> [REQUIRED ACTION] Locate the word "begin" in the entries below, then gather every line that holds it.
___
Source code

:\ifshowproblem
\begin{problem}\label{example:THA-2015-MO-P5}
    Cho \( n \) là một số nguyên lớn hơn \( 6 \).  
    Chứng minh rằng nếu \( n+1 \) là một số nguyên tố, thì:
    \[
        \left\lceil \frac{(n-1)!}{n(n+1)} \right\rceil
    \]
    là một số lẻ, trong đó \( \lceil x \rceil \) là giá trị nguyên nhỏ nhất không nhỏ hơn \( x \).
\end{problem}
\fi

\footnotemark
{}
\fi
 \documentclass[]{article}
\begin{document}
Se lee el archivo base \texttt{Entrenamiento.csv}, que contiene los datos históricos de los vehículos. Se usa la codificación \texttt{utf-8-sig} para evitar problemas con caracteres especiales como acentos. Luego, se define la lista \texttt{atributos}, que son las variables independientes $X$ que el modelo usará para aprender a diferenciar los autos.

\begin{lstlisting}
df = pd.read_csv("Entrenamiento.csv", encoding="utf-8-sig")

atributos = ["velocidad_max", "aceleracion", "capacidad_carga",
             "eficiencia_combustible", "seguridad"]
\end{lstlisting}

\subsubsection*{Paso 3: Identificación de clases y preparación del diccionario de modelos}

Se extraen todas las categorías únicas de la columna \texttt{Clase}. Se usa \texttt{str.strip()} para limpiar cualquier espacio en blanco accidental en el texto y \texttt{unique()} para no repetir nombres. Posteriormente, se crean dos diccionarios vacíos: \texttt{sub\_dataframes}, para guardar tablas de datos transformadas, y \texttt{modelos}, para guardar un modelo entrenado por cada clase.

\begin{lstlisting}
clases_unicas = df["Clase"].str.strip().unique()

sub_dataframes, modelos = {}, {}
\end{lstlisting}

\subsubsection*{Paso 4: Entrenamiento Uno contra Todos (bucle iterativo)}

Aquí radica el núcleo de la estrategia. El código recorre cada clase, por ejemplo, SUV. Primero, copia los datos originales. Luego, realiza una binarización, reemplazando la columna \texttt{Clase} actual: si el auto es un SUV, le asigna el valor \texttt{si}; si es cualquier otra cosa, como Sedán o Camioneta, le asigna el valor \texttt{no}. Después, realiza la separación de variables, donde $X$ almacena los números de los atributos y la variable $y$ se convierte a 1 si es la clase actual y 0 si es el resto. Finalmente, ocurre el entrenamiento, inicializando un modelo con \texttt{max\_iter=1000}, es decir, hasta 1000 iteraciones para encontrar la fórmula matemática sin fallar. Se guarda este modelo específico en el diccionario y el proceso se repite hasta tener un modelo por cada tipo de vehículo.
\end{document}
___
> [SOLUTION TO THIS EXERCISE]
\begin{problem}\label{example:THA-2015-MO-P5}
\begin{document}
\begin{lstlisting}
\begin{lstlisting}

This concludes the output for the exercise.